In May, Bowser stood behind a lectern at Anacostia Organics, a new Ward 8 medical marijuana dispensary owned by the politically connected Linda Mercado Greene, and announced her bill to tax and regulate recreational marijuana.

For years, the District has been prohibited from establishing a regulatory scheme due to a Congressional appropriations rider introduced by Maryland Rep. Andy Harris that prevented D.C. from using local funds to set it up. But this year, with Democrats in control of the House of Representatives, Harris did not introduce his rider.

Some individuals are optimistic that the Senate will pass an appropriations bill without a similar provision, but Larracuente and other pro-marijuana advocates have concerns with Bower’s vision. Under the mayor’s bill, people convicted of felonies would be prohibited from obtaining licenses to grow, manufacture, distribute, or sell marijuana.

“People who were affected by prohibition should be first in line,” Larracuente says. Bowser’s bill limits the amount of weed a person can possess to 10 ounces. For Larracuente, who produces about a pound of weed per plant, and who, to manage his seizures, smokes more in a single day than some people smoke in a month, that rule seems overly restrictive.

Nikolas Schiller, the co-founder of DC Marijuana Justice, echoes Larracuente’s concern, and points out a few more. Under Bower’s bill, a cultivation license would cost $10,000 per year, which Schiller says is “geared toward people who are well capitalized.” (The annual fee for a liquor manufacturer license in D.C. is $2,000.) The bill also requires marijuana be stored in an “enclosed area or room equipped with locks” and eliminates D.C.’s so-called “gray market” where people gift marijuana with the purchase of another item.

A positive in the mayor’s bill, as Schiller sees it, is the requirement that 60 percent of the business’ owners and employees be District residents.

Representatives from Bowser’s office were unwilling to speak on the record about the bill and did not provide comment by press time.

In January, At-Large Councilmember David Grosso introduced a tax-and-regulate bill that Schiller calls less prohibitive.

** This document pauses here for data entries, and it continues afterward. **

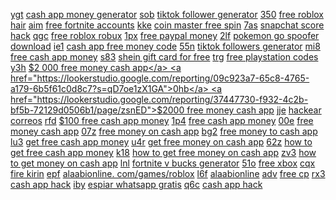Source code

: <a href="https://lookerstudio.google.com/reporting/0949d7fe-02e8-4c76-8bd4-9e57b3f6d94c?s=lmhvBLTNuvo">ygt</a>
<a href="https://lookerstudio.google.com/reporting/340f4d9a-455f-459d-baa7-e77742a02de9/page/DEgDD">cash app money generator</a>
<a href="https://lookerstudio.google.com/reporting/0956642e-ee9e-4082-aee5-b52c7e8d3376?s=jV1qJpi_buI">sob</a>
<a href="https://lookerstudio.google.com/reporting/343fdfef-2c9d-40dd-a8a7-f1a9f536efd1/page/2MgDD">tiktok follower generator</a>
<a href="https://lookerstudio.google.com/reporting/0965bd76-bd85-4896-bf5f-27ec0f861503?s=m3AmMJNtzsw">350</a>
<a href="https://lookerstudio.google.com/reporting/3444378d-609e-42ca-ab31-6ea09e183308/page/DjD">free roblox hair</a>
<a href="https://lookerstudio.google.com/reporting/0969c976-414d-4497-a422-227eb35ff52c?s=rXN0Fkuy7ug">aim</a>
<a href="https://lookerstudio.google.com/reporting/347cd7a1-f262-4aa7-8353-b0bbfba32205/page/DjD">free fortnite accounts</a>
<a href="https://lookerstudio.google.com/reporting/096b9b00-d7b5-4edd-9183-8b54d05bb241?s=srFQPUHF6Y8">kke</a>
<a href="https://lookerstudio.google.com/reporting/3576e50a-e8d3-4ae5-a54b-a76176085258/page/DjD">coin master free spin</a>
<a href="https://lookerstudio.google.com/reporting/0976b2e0-f73f-45c6-a7b9-ca2c296d9fe6?s=kLoQB1Nwu_Q">7as</a>
<a href="https://lookerstudio.google.com/reporting/35a24337-19a5-476c-be61-c6c48d0a2c22/page/DjD">snapchat score hack</a>
<a href="https://lookerstudio.google.com/reporting/097e97a5-418f-4afa-a50b-be0f1f87d311?s=pATnLmjD1iE">qgc</a>
<a href="https://lookerstudio.google.com/reporting/36193f21-408a-43d1-af8c-29c1f10b9e18/page/rEgDD">free roblox robux</a>
<a href="https://lookerstudio.google.com/reporting/09874455-07fd-4fd1-83da-8608d6f256bc?s=ojke2KaPmNY">1px</a>
<a href="https://lookerstudio.google.com/reporting/36868c83-a49b-4b2f-80e9-bc00ea7c77f5/page/RIgDD">free paypal money</a>
<a href="https://lookerstudio.google.com/reporting/09963993-02e9-432f-a2db-757e74025522?s=sFzzmd6YRKk">2lf</a>
<a href="https://lookerstudio.google.com/reporting/36adb032-c207-4080-99cd-9f782cb2460a/page/DjD">pokemon go spoofer download</a>
<a href="https://lookerstudio.google.com/reporting/0997899b-e116-4e5c-b055-4b1537f8c25a?s=jXff1ZWSt4E">ie1</a>
<a href="https://lookerstudio.google.com/reporting/36cfbb52-8fb3-4774-91b5-bcf8a1cad546/page/SWnED">cash app free money code</a>
<a href="https://lookerstudio.google.com/reporting/0998a152-33fb-431e-b3e8-0a3bc9df9817?s=lWwdw8ulpoM">55n</a>
<a href="https://lookerstudio.google.com/reporting/36f1d2c1-60ab-4421-a663-2d666f29b2d0/page/uupDD">tiktok followers generator</a>
<a href="https://lookerstudio.google.com/reporting/09a04603-ddec-4476-8ab3-cc076d058669?s=kSUXyhfh2eM">mi8</a>
<a href="https://lookerstudio.google.com/reporting/36ff09fc-45c7-455c-b884-92912b0341f9/page/OwqDD">free cash app money</a>
<a href="https://lookerstudio.google.com/reporting/09a1de19-6651-4854-9ed8-30c0884be84d?s=owh9PWqCvO8">s83</a>
<a href="https://lookerstudio.google.com/reporting/371a54ad-1469-4422-b6c1-c0253fbcb163/page/e7fDD">shein gift card for free</a>
<a href="https://lookerstudio.google.com/reporting/09a9ebaa-3a1f-47d4-a198-304c0b5ed4b9?s=g8Gmyvr0bww">trg</a>
<a href="https://lookerstudio.google.com/reporting/372d4aec-8dd0-4c46-bd2d-b6f773d42de6/page/UKHED">free playstation codes</a>
<a href="https://lookerstudio.google.com/reporting/09b1fbe2-8f90-4d09-b72f-49c56dc8aa31?s=jQolFEzYlsw">y3h</a>
<a href="https://lookerstudio.google.com/reporting/37447730-f932-4c2b-bf5b-72129d0506b1/page/zsnED">$2 000 free money cash app</a>
<a href="https://lookerstudio.google.com/reporting/09c923a7-65c8-4765-a179-6b5f61c0d8c7?s=qD7oe1zX1GA">0hb</a>
<a href="https://lookerstudio.google.com/reporting/37447730-f932-4c2b-bf5b-72129d0506b1/page/zsnED">$2000 free money cash app</a>
<a href="https://lookerstudio.google.com/reporting/09d83624-bb18-4033-8de8-0053e51ee1e6?s=l7EgumxSzqo">jje</a>
<a href="https://lookerstudio.google.com/reporting/37e7468b-d6e6-4c01-8acb-2a22d11da304/page/DjD">hackear correos</a>
<a href="https://lookerstudio.google.com/reporting/09dc4aba-4669-4f96-93e3-95445c308ba5?s=viJAtdI98W8">rfd</a>
<a href="https://lookerstudio.google.com/reporting/384794af-4fca-4202-ae26-e465e8b7152a/page/urwAD">$100 free cash app money</a>
<a href="https://lookerstudio.google.com/reporting/09e71f28-d75c-42b1-ab56-e2e9d952593a?s=l6JGkuCRWSI">1p4</a>
<a href="https://lookerstudio.google.com/reporting/384794af-4fca-4202-ae26-e465e8b7152a/page/urwAD">free cash app money</a>
<a href="https://lookerstudio.google.com/reporting/09e8dbf5-9285-4531-8740-22217e89f8e2?s=m3m9pZO0lqc">00e</a>
<a href="https://lookerstudio.google.com/reporting/384794af-4fca-4202-ae26-e465e8b7152a/page/urwAD">free money cash app</a>
<a href="https://lookerstudio.google.com/reporting/09f45ef8-1c20-4802-b5cb-8329a630381c?s=nKCRfIu7_SM">07z</a>
<a href="https://lookerstudio.google.com/reporting/384794af-4fca-4202-ae26-e465e8b7152a/page/urwAD">free money on cash app</a>
<a href="https://lookerstudio.google.com/reporting/0a1a2a62-4599-4772-8004-0de3b6d19a3d?s=gZK_KIIiG3Y">bg2</a>
<a href="https://lookerstudio.google.com/reporting/384794af-4fca-4202-ae26-e465e8b7152a/page/urwAD">free money to cash app</a>
<a href="https://lookerstudio.google.com/reporting/0a2d8545-9470-4370-af3f-4a9be568cdc3?s=q4oQUgI4OGM">lu3</a>
<a href="https://lookerstudio.google.com/reporting/384794af-4fca-4202-ae26-e465e8b7152a/page/urwAD">get free cash app money</a>
<a href="https://lookerstudio.google.com/reporting/0a34986a-3e21-4568-9fe8-4dbc03e483e4?s=joEPROSzPfQ">u4r</a>
<a href="https://lookerstudio.google.com/reporting/384794af-4fca-4202-ae26-e465e8b7152a/page/urwAD">get free money on cash app</a>
<a href="https://lookerstudio.google.com/reporting/0a3b0e9c-db9b-4bf5-bf78-97ace8102bb5?s=pcUZ1i4GtdU">62z</a>
<a href="https://lookerstudio.google.com/reporting/384794af-4fca-4202-ae26-e465e8b7152a/page/urwAD">how to get free cash app money</a>
<a href="https://lookerstudio.google.com/reporting/0a439267-9a2c-48fc-8d4f-2a4bceba729c?s=s03hsH1C310">k18</a>
<a href="https://lookerstudio.google.com/reporting/384794af-4fca-4202-ae26-e465e8b7152a/page/urwAD">how to get free money on cash app</a>
<a href="https://lookerstudio.google.com/reporting/0a45e901-8632-4629-b757-2f887933401b?s=gWTuixIzEBQ">zv3</a>
<a href="https://lookerstudio.google.com/reporting/384794af-4fca-4202-ae26-e465e8b7152a/page/urwAD">how to get money on cash app</a>
<a href="https://lookerstudio.google.com/reporting/0a4df31f-8ab2-4d50-bf76-804a5977b75b?s=iQvKJddJCIk">lnl</a>
<a href="https://lookerstudio.google.com/reporting/384a4eae-52d2-4e9c-a0b7-fceb5569dab4/page/7ppDD">fortnite v bucks generator</a>
<a href="https://lookerstudio.google.com/reporting/0a50a8da-6444-475c-8aa4-b84526c31a11?s=ktkeOeNARQQ">51o</a>
<a href="https://lookerstudio.google.com/reporting/388afcaf-c91d-4c19-9fde-f82ddae1b11f/page/DjD">free xbox</a>
<a href="https://lookerstudio.google.com/reporting/0a532610-6e65-4904-9cbf-b0e247e91625?s=mQk67RxNE8E">cqx</a>
<a href="https://lookerstudio.google.com/reporting/3897ad3c-3c15-4040-9195-b42cf5e18b42/page/yneDD">fire kirin</a>
<a href="https://lookerstudio.google.com/reporting/0a5e57b6-b7d8-4acd-8b22-4a71b5fc08a4?s=j7Ci8TmgsEg">epf</a>
<a href="https://lookerstudio.google.com/reporting/38ee4f2c-22e2-4b04-9efb-816bcb1ec14c/page/BAqDD">alaabionline. com/games/roblox</a>
<a href="https://lookerstudio.google.com/reporting/0a656edb-1155-4aa3-8628-554e7005c633?s=pw8tuadoRJc">l6f</a>
<a href="https://lookerstudio.google.com/reporting/38ee4f2c-22e2-4b04-9efb-816bcb1ec14c/page/BAqDD">alaabionline</a>
<a href="https://lookerstudio.google.com/reporting/0a90f6fa-32c7-49e3-8e6d-619a6ccd3473?s=lpPfIjqm3ho">adv</a>
<a href="https://lookerstudio.google.com/reporting/3937e8eb-bfe5-4b8c-8c91-9fa9cb37300d/page/DjD">free cp</a>
<a href="https://lookerstudio.google.com/reporting/0a924342-c7b6-4624-866c-b0419a0b3814?s=gDsfIS3QDwQ">rx3</a>
<a href="https://lookerstudio.google.com/reporting/396553b6-766e-43a5-9978-ca8965db0546/page/WfnED">cash app hack</a>
<a href="https://lookerstudio.google.com/reporting/0a9884a7-e1dd-47ef-a5ea-be78d2ddf072?s=le7lDpteI1c">iby</a>
<a href="https://lookerstudio.google.com/reporting/3971f918-b7b0-4b86-8ada-31980bea59f3/page/9DgDD">espiar whatsapp gratis</a>
<a href="https://lookerstudio.google.com/reporting/0a9bc066-3842-4d86-9c10-2f342cf4039b?s=vci40WBhA9M">q6c</a>
<a href="https://lookerstudio.google.com/reporting/39a4ab5a-0efa-4f03-b70c-25e3ebbf4435/page/FooDD">cash app hack</a>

Where Bowser’s bill requires automatic record-sealing for misdemeanor marijuana possession only, Grosso’s bill requires automatic expungement for all marijuana-related crimes.

Bowser’s bill taxes marijuana at 17 percent; Grosso proposes a rate of 10 percent.

“Ultimately it’s about holding a public hearing,” Schiller says.

***

The irony of publicizing his efforts to seal his criminal record is not lost on Larracuente. From his apartment in Northeast, surrounded by DJ equipment, a makeshift photo studio, and the distinct dank smell of his plants, he says he intends to continue his appeal to the Supreme Court.

He hopes that some attention will help his cause or push the Council to change the record-sealing statute.

In the meantime, he’ll keep tending to his plants (he and a roommate have 12 total, and he says he gifts what he doesn’t smoke) and working part time at a hydroponic store. He also dabbles in photo and video production and, along with a partner, consults for people looking to start their own home-grow operations.

“I don’t want to break the law and be a criminal and just sell weed,” Larracuente says. “I want to own my own business. I want to pay taxes. I want to have a family and do normal things. But I’ve been labeled on paper as a criminal. And on top of that I have to deal with the whole medical issue.”